2. Justify selection criteria
One of the key battlegrounds in any redundancy situation is selection. Make sure your selection criteria are capable of being objectively justified. Reasons such as being a “good team player” and “popular with clients” are too subjective to stand up in a tribunal as they are often based simply on the personal views of line managers.
3. Don’t discriminate
Ensure that redundancy selection criteria are non-discriminatory – in other words, they don’t make it harder for any particular groups of employees to score highly. For example, if attendance is a criterion, make sure you exclude maternity-related absence.
4. Consult employees
A fair procedure is all about consultation. Make sure you build in sufficient opportunities to consult employees in one-to-one meetings so that you can explore reasons for their selection and the possibilities for avoiding dismissals properly.
5. Build a flexible timetable
A sensible timetable is an important part of a redundancy process – but make sure you build in enough flexibility to allow employees to come back for more meetings where there are issues to discuss, or where extra information is needed. These are bound to make the process longer. Failure to allow enough time can lead to allegations that the process was a sham, and that decisions had been made in advance.
6. Gather ideas
Discuss selection not only with the employees selected for redundancy but also with their colleagues who have survived that particular round. These employees may have ideas of their own that could help reduce the need for dismissals. For example, someone not selected for redundancy may wish to take voluntary redundancy or opt for a job share – this could save someone else’s job.
7. Adhere to procedures
A fundamental part of any dismissal is adherence to the statutory dispute resolution procedures. These require employers to invite employees to a meeting to discuss the proposed redundancy, allowing them to bring a colleague or trade union representative in with them. Employers must listen to employees’ concerns, tell them the outcome of the meeting in writing, and allow them to appeal. If the employees do appeal, they must be invited to a new meeting with a manager not involved in the hearing. Again, employees have the right to be accompanied, and employers must confirm the outcome in writing. Failure to do so will make the dismissal automatically unfair.
8. Look at employment options
Employers are obliged to consider the availability of suitable alternative work. You should provide full details of any vacancies so that employees can evaluate the opportunity properly.
9. Air any grievances early
For many higher-paid workers the prospect of an unfair dismissal claim is not going to appeal since compensation is capped at £63,000. To claim worthwhile compensation, these employees need to include a claim for which compensation is uncapped, such as discrimination. Make sure that as part of the consultation process, all employees are given a chance to air their grievances before being selected for redundancy.

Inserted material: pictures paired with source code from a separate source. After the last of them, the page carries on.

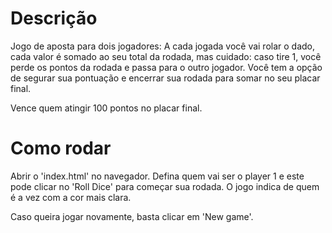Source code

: # Descrição

Jogo de aposta para dois jogadores: A cada jogada você vai rolar o dado, cada valor é somado ao seu total da rodada, mas cuidado: caso tire 1, você perde os pontos da rodada e passa para o outro jogador. Você tem a opção de segurar sua pontuação e encerrar sua rodada para somar no seu placar final.

Vence quem atingir 100 pontos no placar final.

# Como rodar

Abrir o 'index.html' no navegador. Defina quem vai ser o player 1 e este pode clicar no 'Roll Dice' para começar sua rodada.
O jogo indica de quem é a vez com a cor mais clara.

Caso queira jogar novamente, basta clicar em 'New game'.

If an employee does raise one of these issues, ensure you investigate fully before making the dismissal.
10. Check contracts
Likewise, there may be disputes over unpaid bonuses or future loss of bonus or stock options. Check employees’ contracts, and bonus and stock option scheme rules, to see if the termination plans and timing trigger financial entitlements. Keep a grip on the timetable to make sure, for example, that employment doesn’t continue longer than originally intended so that the employee is inadvertently still employed on the date a bonus is due.